Se nos damos é porque amamos!



 Vê-me mais vezes e não me dês nada!


Racine, na terceira cena do 2º acto do drama "Bérénice" ante a separação física que o Imperador Tito se preparava para levar a cabo pelo facto de Bérénice não ser romana, coloca na sua boca  uma frase que condensa todo o dramatismo da cena: 

- Vê-me mais vezes e não me dês nada!



Não vem aqui o propósito de se fazer qualquer análise do drama da famosa peça de teatro, mas tão só, fixar a frase de Bérénice naquilo que ela tem do amor humano de um ser pelo outro, quando no simples acto de "dar" nos damos, fazendo, assim, que a preposição de "nos darmos" supera o "dar", porque este pode ser feito sem amor, enquanto o outro não pode existir sem que ele preencha por dentro do coração humano toda a carga da afeição que se sente, reveladora por excelência da dádiva sem recompensa que é uma entrega sem sofismas, onde cabe, por inteiro e com todo o propósito o pedido da judia Bérénice: 

- Vê-me mais vezes e não me dês nada.

Ou seja, depois de termos dado ao outro todas as nossas riquezas exteriores - onde vão, às vezes, de sobejo, as interiores - nada é preciso receber de bens palpáveis senão a imaterialidade do acto da visita, saldada no simples olhar que por si é a melhor riqueza que se pode receber.

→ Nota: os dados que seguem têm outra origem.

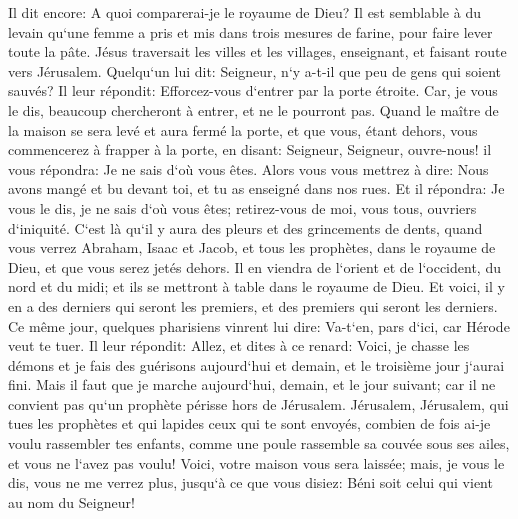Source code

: \verse Il dit encore: A quoi comparerai-je le royaume de Dieu? 
\verse Il est semblable à du levain qu`une femme a pris et mis dans trois mesures de farine, pour faire lever toute la pâte. 
\verse Jésus traversait les villes et les villages, enseignant, et faisant route vers Jérusalem. 
\verse Quelqu`un lui dit: Seigneur, n`y a-t-il que peu de gens qui soient sauvés? Il leur répondit: 
\verse Efforcez-vous d`entrer par la porte étroite. Car, je vous le dis, beaucoup chercheront à entrer, et ne le pourront pas. 
\verse Quand le maître de la maison se sera levé et aura fermé la porte, et que vous, étant dehors, vous commencerez à frapper à la porte, en disant: Seigneur, Seigneur, ouvre-nous! il vous répondra: Je ne sais d`où vous êtes. 
\verse Alors vous vous mettrez à dire: Nous avons mangé et bu devant toi, et tu as enseigné dans nos rues. 
\verse Et il répondra: Je vous le dis, je ne sais d`où vous êtes; retirez-vous de moi, vous tous, ouvriers d`iniquité. 
\verse C`est là qu`il y aura des pleurs et des grincements de dents, quand vous verrez Abraham, Isaac et Jacob, et tous les prophètes, dans le royaume de Dieu, et que vous serez jetés dehors. 
\verse Il en viendra de l`orient et de l`occident, du nord et du midi; et ils se mettront à table dans le royaume de Dieu. 
\verse Et voici, il y en a des derniers qui seront les premiers, et des premiers qui seront les derniers. 
\verse Ce même jour, quelques pharisiens vinrent lui dire: Va-t`en, pars d`ici, car Hérode veut te tuer. 
\verse Il leur répondit: Allez, et dites à ce renard: Voici, je chasse les démons et je fais des guérisons aujourd`hui et demain, et le troisième jour j`aurai fini. 
\verse Mais il faut que je marche aujourd`hui, demain, et le jour suivant; car il ne convient pas qu`un prophète périsse hors de Jérusalem. 
\verse Jérusalem, Jérusalem, qui tues les prophètes et qui lapides ceux qui te sont envoyés, combien de fois ai-je voulu rassembler tes enfants, comme une poule rassemble sa couvée sous ses ailes, et vous ne l`avez pas voulu! 
\verse Voici, votre maison vous sera laissée; mais, je vous le dis, vous ne me verrez plus, jusqu`à ce que vous disiez: Béni soit celui qui vient au nom du Seigneur! 

\chapter{}

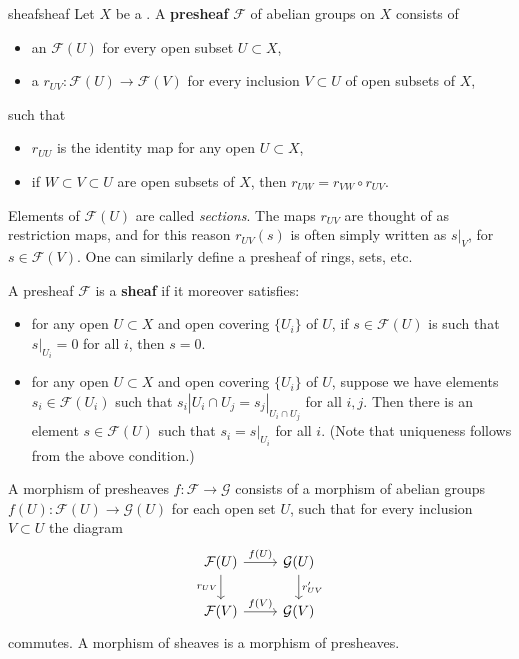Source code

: \begin{topic}{sheaf}{sheaf}
    Let $X$ be a . A \textbf{presheaf} $\mathcal{F}$ of abelian groups on $X$ consists of
    \begin{itemize}
        \item an  $\mathcal{F}(U)$ for every open subset $U \subset X$,
        \item a  $r_{UV} \colon \mathcal{F}(U) \to \mathcal{F}(V)$ for every inclusion $V \subset U$ of open subsets of $X$,
    \end{itemize}
    such that
    \begin{itemize}
        \item $r_{UU}$ is the identity map for any open $U \subset X$,
        \item if $W \subset V \subset U$ are open subsets of $X$, then $r_{UW} = r_{VW} \circ r_{UV}$.
    \end{itemize}
    Elements of $\mathcal{F}(U)$ are called \textit{sections}. The maps $r_{UV}$ are thought of as restriction maps, and for this reason $r_{UV}(s)$ is often simply written as $s|_V$, for $s \in \mathcal{F}(V)$. One can similarly define a presheaf of rings, sets, etc.
    
    A presheaf $\mathcal{F}$ is a \textbf{sheaf} if it moreover satisfies:
    \begin{itemize}
        \item for any open $U \subset X$ and open covering $\{ U_i \}$ of $U$, if $s \in \mathcal{F}(U)$ is such that $s|_{U_i} = 0$ for all $i$, then $s = 0$.
        \item for any open $U \subset X$ and open covering $\{ U_i \}$ of $U$, suppose we have elements $s_i \in \mathcal{F}(U_i)$ such that $s_i|{U_i \cap U_j} = s_j|_{U_i \cap U_j}$ for all $i, j$. Then there is an element $s \in \mathcal{F}(U)$ such that $s_i = s|_{U_i}$ for all $i$. (Note that uniqueness follows from the above condition.)
    \end{itemize}
    
    A morphism of presheaves $f \colon \mathcal{F} \to \mathcal{G}$ consists of a morphism of abelian groups $f(U) \colon \mathcal{F}(U) \to \mathcal{G}(U)$ for each open set $U$, such that for every inclusion $V \subset U$ the diagram
    \[ \svg \begin{tikzcd} \mathcal{F}(U) \arrow{r}{f(U)} \arrow[swap]{d}{r_{UV}} & \mathcal{G}(U) \arrow{d}{r'_{UV}} \\ \mathcal{F}(V) \arrow{r}{f(V)} & \mathcal{G}(V) \end{tikzcd} \]
    commutes. A morphism of sheaves is a morphism of presheaves.
\end{topic}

Pessoalmente, senti isso, há das, quando uma arreliadora doença me prostrou na cama do Hospital, quer nas visitas que recebi, quer nas mensagens ou telefonemas, algo que me levou a meditar na frase desta heroína da peça teatral de Racine, porquanto, sem dizer textualmente a frase que ela diz no drama, passei a pedir e a dizer para comigo:

- Vinde ver-me, meus familiares e meus amigos. 
- Telefonai-me. 
- Mandai-me mensagens, porque em todos os vossos actos eu sinto o que gostais de mim!
- Vinde as vezes que puderdes!
- Não vos peço mais nada, para além disto!

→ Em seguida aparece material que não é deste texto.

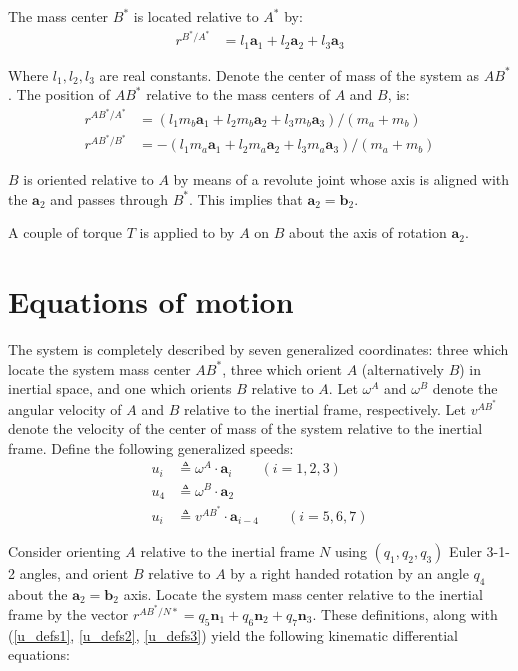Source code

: \documentclass[letterpaper,11pt]{article}
\newcommand{\bs}[1]{ \boldsymbol{ #1 } }
\begin{document}
The mass center $B^*$ is located relative to $A^*$ by:
\begin{align*}
  r^{B^* / A^*} & = l_1 \bs{a}_1 + l_2 \bs{a}_2 + l_3 \bs{a}_3
\end{align*}

Where $l_1, l_2, l_3$ are real constants.  Denote the center of mass of the
system as $AB^*$. The position of $AB^*$ relative to the mass centers of $A$
and $B$, is:
\begin{align*}
  r^{AB^* / A^*} & = (l_1 m_b\bs{a}_1 + l_2 m_b\bs{a}_2 + l_3
  m_b\bs{a}_3)/(m_a+m_b)\\
  r^{AB^* / B^*} & =  -(l_1 m_a\bs{a}_1 + l_2 m_a\bs{a}_2 + l_3
  m_a\bs{a}_3)/(m_a+m_b)
\end{align*}

$B$ is oriented relative to $A$ by means of a revolute joint whose axis is
aligned with the $\bs{a}_2$ and passes through $B^*$.  This implies that
$\bs{a}_2 = \bs{b}_2$.

A couple of torque $T$ is applied to by $A$ on $B$ about the axis of rotation
$\bs{a}_2$.

\section*{Equations of motion}
The system is completely described by seven generalized coordinates: three which
locate the system mass center $AB^*$, three which orient $A$ (alternatively
$B$) in inertial space, and one which orients $B$ relative to $A$.  Let $\omega^A$ and
$\omega^B$ denote the angular velocity of $A$ and $B$ relative to the inertial
frame, respectively.  Let $v^{AB^*}$ denote the velocity of the center of mass
of the system relative to the inertial frame.  Define the following generalized
speeds:
\begin{align}
  u_i & \triangleq \omega^A \cdot \bs{a}_i  \qquad  (i = 1,2,3) \label{u_defs1} \\
  u_4 & \triangleq \omega^B \cdot \bs{a}_2 \label{u_defs2} \\
  u_i & \triangleq v^{AB^*} \cdot \bs{a}_{i-4} \qquad  (i = 5,6,7) \label{u_defs3}
\end{align}

Consider orienting $A$ relative to the inertial frame $N$ using $(q_1, q_2,
q_3)$ Euler 3-1-2 angles, and orient $B$ relative to $A$ by a right handed
rotation by an angle $q_4$ about the $\bs{a}_2 = \bs{b}_2$ axis. Locate the
system mass center relative to the inertial frame by the vector $r^{AB^*/N*} =
q_5\bs{n}_1 + q_6\bs{n}_2 + q_7\bs{n}_3$.  These definitions, along with
(\ref{u_defs1}, \ref{u_defs2}, \ref{u_defs3}) yield the following kinematic
differential equations:
\end{document}
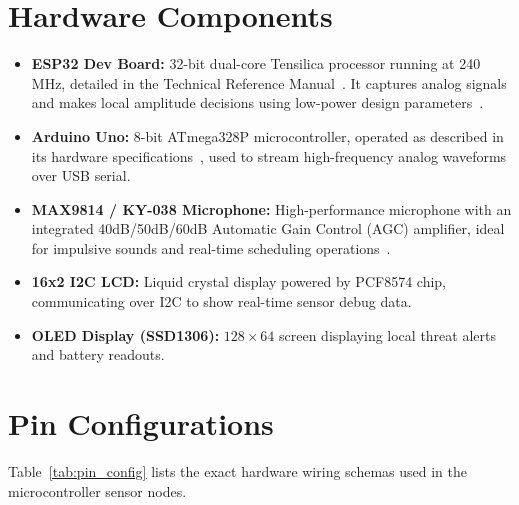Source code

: \documentclass[11pt,a4paper,oneside]{report}
\begin{document}
\section{Hardware Components}
\begin{itemize}
    \item \textbf{ESP32 Dev Board:} 32-bit dual-core Tensilica processor running at 240\,MHz, detailed in the Technical Reference Manual~\cite{ref_espressif}. It captures analog signals and makes local amplitude decisions using low-power design parameters~\cite{ref_aravindan}.
    \item \textbf{Arduino Uno:} 8-bit ATmega328P microcontroller, operated as described in its hardware specifications~\cite{ref_arduino}, used to stream high-frequency analog waveforms over USB serial.
    \item \textbf{MAX9814 / KY-038 Microphone:} High-performance microphone with an integrated 40dB/50dB/60dB Automatic Gain Control (AGC) amplifier, ideal for impulsive sounds and real-time scheduling operations~\cite{ref_swamy}.
    \item \textbf{16x2 I2C LCD:} Liquid crystal display powered by PCF8574 chip, communicating over I2C to show real-time sensor debug data.
    \item \textbf{OLED Display (SSD1306):} $128 \times 64$ screen displaying local threat alerts and battery readouts.
\end{itemize}

\section{Pin Configurations}
Table~\ref{tab:pin_config} lists the exact hardware wiring schemas used in the microcontroller sensor nodes.
\end{document}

Bérénice teve menos sorte que eu.

Ela que nada pedia a Tito viu-se afastada e colocada fora de Roma, enquanto eu me senti bem dentro do coração da família e dos amigos, porque todos eles "dando-se" como  o fizeram ultrapassaram - e de longe - a acção de "dar", que é. quantas vezes, o cumprimento frio duma norma social, mas onde falta, tantas vezes, o acto de amar o outro.